La Vida que nos da esas sorpresas, que nos sacude y nos da la vuelta y nos hace sonreír y llorar y temer y pensar. Todos los errores que cometí, todas las acciones imperfectas, las impaciencias que tuve, las irrupciones sin sentido, los accesos de ira por no ser entendido, el agobio de ser el único en mi familia que sabía, que conocía cuál iba a ser el fin de toda aquella lucha sin sentido, pero que tenía que ser llevada a cabo, como cada una de las facetas de la Vida, solo como nunca, no sé si comprendido, pero amparado por todos y tan cansado…
La Vida que nos deja solos, que nos obliga a aceptar cargas cuyo peso tambalea nuestros hombros, que nos arroja a abismos de los cuales pensamos no poder salir; que nos hace sentir culpables y a veces merecedores de elogios y de alegrías. La Vida que se regala generosa y ciega, pero que siempre cobra un tributo, un peaje. Todavía lo estoy pagando. Cada uno de nosotros lo está haciendo a su manera.
Tengo una copia de ese informe. Y cada página es un retrato de cada momento que pasamos juntos. Mientras estuvo sedado; sus infecciones; las veces que, paciente, toleró pinchazos y manipulaciones; su desagrado a ser tratado como un mueble, su posterior capitulación a ser bañado, levantado y sentado y acostado, embadurnado de crema, y a ser alimentado y cuidado. A hablar a través de una cánula de traqueotomía y a respirar a través de una máquina.

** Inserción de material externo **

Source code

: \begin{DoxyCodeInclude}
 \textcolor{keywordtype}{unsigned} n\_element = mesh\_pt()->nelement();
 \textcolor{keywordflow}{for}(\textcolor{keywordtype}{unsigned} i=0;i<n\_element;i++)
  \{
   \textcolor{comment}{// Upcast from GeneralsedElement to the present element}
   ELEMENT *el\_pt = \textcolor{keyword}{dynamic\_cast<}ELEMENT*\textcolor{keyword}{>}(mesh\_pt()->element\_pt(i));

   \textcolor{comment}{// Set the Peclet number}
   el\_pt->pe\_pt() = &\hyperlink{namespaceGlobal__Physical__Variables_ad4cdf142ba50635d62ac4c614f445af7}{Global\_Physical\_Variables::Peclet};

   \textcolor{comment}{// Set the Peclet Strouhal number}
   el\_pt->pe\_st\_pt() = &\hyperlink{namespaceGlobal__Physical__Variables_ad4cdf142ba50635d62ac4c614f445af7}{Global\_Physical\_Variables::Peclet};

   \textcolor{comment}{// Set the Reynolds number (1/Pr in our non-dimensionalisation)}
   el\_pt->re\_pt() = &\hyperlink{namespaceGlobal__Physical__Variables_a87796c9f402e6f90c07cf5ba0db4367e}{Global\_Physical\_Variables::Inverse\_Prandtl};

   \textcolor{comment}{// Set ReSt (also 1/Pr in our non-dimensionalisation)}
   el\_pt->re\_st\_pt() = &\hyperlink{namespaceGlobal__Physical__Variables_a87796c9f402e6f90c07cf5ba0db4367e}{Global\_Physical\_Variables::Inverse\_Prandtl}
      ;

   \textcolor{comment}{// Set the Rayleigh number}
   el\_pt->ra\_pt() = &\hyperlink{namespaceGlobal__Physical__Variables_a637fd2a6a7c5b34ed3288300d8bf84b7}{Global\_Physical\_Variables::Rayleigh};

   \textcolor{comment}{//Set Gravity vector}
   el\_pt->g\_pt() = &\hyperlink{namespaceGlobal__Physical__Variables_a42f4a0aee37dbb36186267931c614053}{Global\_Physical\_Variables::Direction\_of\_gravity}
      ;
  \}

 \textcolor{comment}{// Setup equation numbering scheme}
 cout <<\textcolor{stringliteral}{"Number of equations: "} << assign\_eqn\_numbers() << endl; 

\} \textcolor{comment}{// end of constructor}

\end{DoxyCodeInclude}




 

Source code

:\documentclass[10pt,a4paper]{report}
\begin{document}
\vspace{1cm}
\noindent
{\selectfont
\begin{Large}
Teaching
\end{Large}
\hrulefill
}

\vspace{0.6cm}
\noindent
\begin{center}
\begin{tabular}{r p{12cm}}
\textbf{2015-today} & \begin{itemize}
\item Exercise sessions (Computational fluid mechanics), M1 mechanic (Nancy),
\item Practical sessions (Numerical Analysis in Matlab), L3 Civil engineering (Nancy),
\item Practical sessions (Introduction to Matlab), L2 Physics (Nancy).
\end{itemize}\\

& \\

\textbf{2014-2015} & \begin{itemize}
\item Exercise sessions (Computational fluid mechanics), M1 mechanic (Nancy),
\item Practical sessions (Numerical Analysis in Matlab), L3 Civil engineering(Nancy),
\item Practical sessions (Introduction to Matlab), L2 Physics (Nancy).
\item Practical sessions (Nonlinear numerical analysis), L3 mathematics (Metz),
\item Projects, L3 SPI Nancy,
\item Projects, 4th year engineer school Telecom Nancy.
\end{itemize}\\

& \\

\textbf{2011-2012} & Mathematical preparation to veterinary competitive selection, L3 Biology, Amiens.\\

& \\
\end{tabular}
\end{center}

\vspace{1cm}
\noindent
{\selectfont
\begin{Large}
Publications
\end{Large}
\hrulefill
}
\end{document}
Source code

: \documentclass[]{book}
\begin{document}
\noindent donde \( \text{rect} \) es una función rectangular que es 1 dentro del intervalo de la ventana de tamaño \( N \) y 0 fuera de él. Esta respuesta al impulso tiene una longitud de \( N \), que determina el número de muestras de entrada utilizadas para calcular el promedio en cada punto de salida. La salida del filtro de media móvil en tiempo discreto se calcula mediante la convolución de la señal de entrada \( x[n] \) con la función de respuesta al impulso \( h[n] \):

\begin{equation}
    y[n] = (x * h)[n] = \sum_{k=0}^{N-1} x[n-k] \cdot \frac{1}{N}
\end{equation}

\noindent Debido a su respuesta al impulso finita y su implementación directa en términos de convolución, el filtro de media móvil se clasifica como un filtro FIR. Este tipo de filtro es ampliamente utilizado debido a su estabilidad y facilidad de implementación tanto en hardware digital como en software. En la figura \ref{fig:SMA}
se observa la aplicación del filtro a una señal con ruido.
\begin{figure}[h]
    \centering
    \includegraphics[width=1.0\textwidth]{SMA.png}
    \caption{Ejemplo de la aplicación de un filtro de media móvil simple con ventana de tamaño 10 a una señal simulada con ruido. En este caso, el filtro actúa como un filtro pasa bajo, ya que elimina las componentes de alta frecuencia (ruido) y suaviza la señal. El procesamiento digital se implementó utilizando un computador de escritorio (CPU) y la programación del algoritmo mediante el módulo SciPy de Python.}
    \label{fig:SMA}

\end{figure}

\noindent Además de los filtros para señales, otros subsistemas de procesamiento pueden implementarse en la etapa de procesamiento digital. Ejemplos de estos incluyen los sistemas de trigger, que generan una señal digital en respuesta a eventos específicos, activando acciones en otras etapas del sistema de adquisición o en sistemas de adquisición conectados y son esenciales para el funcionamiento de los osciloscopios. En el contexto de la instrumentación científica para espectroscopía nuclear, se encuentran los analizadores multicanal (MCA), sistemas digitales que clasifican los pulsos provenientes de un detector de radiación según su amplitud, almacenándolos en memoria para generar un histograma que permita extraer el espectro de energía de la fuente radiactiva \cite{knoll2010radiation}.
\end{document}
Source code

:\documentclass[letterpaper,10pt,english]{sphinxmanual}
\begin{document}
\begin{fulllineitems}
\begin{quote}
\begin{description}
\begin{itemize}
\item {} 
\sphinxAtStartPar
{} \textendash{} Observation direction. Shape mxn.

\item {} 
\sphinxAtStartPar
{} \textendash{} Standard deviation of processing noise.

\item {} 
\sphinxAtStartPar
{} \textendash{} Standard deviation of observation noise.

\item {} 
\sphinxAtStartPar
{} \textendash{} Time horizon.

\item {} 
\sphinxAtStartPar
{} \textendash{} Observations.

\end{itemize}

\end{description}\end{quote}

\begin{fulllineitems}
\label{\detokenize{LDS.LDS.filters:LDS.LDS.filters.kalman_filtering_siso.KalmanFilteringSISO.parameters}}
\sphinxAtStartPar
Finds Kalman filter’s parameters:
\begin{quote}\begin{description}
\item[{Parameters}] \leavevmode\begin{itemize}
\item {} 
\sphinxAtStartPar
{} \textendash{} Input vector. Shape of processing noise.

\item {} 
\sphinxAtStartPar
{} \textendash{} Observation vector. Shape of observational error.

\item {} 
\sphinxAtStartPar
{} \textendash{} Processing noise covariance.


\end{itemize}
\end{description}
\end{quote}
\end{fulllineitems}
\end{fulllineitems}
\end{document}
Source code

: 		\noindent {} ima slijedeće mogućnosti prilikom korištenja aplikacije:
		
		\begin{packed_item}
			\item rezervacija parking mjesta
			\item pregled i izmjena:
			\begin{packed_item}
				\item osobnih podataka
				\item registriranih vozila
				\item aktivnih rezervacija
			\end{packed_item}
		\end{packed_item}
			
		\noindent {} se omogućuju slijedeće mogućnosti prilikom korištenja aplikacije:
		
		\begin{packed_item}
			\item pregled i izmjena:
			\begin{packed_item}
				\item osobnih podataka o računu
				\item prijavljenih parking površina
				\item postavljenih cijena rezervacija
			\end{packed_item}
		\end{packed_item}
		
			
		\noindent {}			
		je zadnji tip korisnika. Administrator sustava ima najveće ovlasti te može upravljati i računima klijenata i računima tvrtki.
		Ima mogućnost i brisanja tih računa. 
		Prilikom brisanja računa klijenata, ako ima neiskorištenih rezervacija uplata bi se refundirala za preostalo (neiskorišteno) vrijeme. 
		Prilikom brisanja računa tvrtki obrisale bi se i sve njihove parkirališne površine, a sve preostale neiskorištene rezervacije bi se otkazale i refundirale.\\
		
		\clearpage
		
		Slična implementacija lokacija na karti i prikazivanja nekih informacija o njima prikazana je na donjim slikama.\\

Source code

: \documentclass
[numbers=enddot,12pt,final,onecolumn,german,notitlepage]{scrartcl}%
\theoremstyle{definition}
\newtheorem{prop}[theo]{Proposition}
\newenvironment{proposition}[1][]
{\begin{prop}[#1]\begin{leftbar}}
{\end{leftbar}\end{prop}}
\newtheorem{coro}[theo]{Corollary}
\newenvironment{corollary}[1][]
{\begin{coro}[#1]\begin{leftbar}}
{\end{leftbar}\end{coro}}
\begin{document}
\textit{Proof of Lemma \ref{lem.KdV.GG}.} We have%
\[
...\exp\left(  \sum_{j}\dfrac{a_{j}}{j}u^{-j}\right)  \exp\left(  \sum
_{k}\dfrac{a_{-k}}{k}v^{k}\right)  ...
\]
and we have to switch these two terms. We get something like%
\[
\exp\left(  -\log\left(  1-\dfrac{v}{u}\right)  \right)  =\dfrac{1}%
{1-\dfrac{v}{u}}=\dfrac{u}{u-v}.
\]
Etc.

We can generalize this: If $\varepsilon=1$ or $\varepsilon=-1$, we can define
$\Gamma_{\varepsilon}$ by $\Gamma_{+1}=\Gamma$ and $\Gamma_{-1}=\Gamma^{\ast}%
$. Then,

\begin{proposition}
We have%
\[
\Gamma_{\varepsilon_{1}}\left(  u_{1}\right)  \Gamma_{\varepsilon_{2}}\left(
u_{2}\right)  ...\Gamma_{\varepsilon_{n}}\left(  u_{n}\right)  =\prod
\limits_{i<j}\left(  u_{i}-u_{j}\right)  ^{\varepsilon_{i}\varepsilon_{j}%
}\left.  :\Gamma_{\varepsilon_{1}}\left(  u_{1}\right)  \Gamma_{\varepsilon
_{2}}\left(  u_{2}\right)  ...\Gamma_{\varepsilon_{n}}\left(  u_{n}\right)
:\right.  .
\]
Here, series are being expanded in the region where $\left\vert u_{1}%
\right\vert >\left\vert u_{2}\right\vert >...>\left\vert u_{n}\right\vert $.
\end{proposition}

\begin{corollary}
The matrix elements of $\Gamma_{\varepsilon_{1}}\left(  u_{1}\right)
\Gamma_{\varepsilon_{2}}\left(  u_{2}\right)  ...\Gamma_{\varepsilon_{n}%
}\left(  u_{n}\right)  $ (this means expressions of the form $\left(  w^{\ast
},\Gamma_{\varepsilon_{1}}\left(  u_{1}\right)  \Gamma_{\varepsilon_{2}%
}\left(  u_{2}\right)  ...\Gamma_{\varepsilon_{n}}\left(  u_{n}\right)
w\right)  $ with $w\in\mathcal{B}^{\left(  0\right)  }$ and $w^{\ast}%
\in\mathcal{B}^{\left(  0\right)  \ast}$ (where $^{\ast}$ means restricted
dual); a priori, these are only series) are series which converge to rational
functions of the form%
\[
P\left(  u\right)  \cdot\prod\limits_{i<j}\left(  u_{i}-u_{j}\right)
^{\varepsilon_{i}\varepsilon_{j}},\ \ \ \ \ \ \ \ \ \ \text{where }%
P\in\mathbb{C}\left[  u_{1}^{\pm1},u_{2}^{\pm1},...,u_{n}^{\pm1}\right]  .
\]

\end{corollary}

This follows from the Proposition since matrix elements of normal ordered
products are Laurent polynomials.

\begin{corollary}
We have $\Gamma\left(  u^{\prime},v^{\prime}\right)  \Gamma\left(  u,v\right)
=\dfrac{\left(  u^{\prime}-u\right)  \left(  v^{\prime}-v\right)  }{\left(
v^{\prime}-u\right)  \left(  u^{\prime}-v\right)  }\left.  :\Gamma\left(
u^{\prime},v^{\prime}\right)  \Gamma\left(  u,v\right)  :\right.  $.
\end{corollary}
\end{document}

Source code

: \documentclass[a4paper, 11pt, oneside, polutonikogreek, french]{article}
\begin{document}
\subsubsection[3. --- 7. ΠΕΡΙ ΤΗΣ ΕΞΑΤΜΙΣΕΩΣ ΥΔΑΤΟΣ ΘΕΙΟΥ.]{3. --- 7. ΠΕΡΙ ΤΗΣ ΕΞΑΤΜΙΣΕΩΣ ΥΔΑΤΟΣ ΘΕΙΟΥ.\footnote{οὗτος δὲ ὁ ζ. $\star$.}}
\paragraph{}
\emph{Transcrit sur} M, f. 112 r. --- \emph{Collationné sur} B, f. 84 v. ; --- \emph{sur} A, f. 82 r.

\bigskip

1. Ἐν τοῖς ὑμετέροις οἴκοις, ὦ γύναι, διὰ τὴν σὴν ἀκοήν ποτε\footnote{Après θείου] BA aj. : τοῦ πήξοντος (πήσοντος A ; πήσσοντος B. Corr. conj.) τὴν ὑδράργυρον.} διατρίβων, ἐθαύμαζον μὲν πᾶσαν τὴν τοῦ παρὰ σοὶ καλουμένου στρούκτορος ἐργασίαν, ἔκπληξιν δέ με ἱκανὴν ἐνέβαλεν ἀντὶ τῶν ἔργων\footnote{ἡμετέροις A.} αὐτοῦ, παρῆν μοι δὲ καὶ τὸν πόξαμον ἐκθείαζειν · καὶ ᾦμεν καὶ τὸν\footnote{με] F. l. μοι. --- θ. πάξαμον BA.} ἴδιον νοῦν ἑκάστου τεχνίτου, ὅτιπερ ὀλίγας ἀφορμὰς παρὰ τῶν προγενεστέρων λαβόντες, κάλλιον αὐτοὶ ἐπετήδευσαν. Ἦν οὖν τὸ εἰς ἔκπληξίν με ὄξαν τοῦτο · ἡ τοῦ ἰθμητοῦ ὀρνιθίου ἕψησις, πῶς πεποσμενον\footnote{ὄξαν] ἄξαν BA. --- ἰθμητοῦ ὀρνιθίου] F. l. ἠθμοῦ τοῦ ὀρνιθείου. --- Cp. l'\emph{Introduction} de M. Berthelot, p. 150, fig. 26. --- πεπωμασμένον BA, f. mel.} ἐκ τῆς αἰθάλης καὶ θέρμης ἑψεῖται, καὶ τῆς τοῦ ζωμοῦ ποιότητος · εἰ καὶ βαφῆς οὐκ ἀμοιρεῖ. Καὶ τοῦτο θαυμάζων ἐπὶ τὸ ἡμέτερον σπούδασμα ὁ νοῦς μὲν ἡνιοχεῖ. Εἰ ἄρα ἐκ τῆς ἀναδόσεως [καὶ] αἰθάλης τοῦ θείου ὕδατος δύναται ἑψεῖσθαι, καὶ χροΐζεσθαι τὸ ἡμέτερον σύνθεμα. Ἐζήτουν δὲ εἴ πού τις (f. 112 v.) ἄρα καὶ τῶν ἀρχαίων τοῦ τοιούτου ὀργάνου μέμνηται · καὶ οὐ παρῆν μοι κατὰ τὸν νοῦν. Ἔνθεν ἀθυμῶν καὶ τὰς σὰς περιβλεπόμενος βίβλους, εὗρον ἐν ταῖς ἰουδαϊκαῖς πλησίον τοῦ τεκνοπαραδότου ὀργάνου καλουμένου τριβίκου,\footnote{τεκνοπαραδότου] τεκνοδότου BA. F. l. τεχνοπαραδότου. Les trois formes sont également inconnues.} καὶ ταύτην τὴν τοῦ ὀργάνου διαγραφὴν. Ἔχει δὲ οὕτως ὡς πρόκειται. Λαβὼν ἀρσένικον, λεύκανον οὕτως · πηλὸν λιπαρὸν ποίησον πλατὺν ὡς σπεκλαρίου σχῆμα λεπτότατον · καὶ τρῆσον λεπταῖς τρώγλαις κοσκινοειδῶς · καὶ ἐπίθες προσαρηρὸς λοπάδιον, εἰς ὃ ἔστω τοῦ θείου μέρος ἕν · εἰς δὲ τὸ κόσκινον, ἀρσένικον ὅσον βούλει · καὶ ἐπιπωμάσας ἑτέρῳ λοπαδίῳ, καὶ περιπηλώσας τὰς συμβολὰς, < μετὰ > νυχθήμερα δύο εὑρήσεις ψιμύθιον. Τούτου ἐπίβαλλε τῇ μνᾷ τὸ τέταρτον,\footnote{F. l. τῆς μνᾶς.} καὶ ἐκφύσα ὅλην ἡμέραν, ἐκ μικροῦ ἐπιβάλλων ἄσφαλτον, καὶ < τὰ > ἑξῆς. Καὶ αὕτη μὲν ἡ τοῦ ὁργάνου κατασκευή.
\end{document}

Oh, la Vida que me ha regalado momentos increíbles y cuyos ocho meses más duros no han quedado todavía atrás.
No fui valiente ni justo ni ecuánime. Con nadie. Y menos conmigo mismo. Y la Vida me ha llenado de silencio, que pugna por ser roto y a veces por ser entendido y escrito. Puede que lo consiga, como aquel que escribió ese informe casi perfecto, y que consideró (me consideró) digno de aparecer en él como uno de los cuidadores de ese paciente de la cama quince que era, que fue, que es, mi padre.
Vida…
precioso de verdad
Muchas gracias, Chus!
Muy emotivo, un abrazo Juan!
Muchas gracias, Pablo. Un abrazo!!!
Acabo de leer tu nombre en instagram en una foto de @labuhardilladesam. He tirado del hilo y buscado tu blog. Acabo de leer tu relato y homenaje a tu padre y me he sentido plenamente identificada. Mi padre murió en la UCI hace 3 años. Yo soy médico y la única que realmente sabía. Fueron solo 15 días, tras una pancreatectomia total por una neo y muchos problemas postquirúrgicos. Y en esos días me peleé con mi hermana que parecía ser la garante de la moral familiar y no se enteraba de nada. Y mi padre murió (casi) solo. Pues eso. te acabo de empezar a seguir en IG. Un abrazo!
Y gracias.
Alicia
Muchas gracias por haber llegado hasta aquí y por tus palabras, Alicia. La situación no es única, pero no por ello impide que dejen huellas profundas… Al menos yo no tuve esos poblemos a la hora del apoyo familiar… Muchas gracias por seguirme y ya me daré cuenta de quién eres en IG para seguirte. Gracias!
Yo creo que el sufrimiento pasa, pero el haber sufrido permanece y , sin querer, nos aporta más sabiduría irremediablemente.
Sin duda…Es una herida que deja una cicatriz perenne.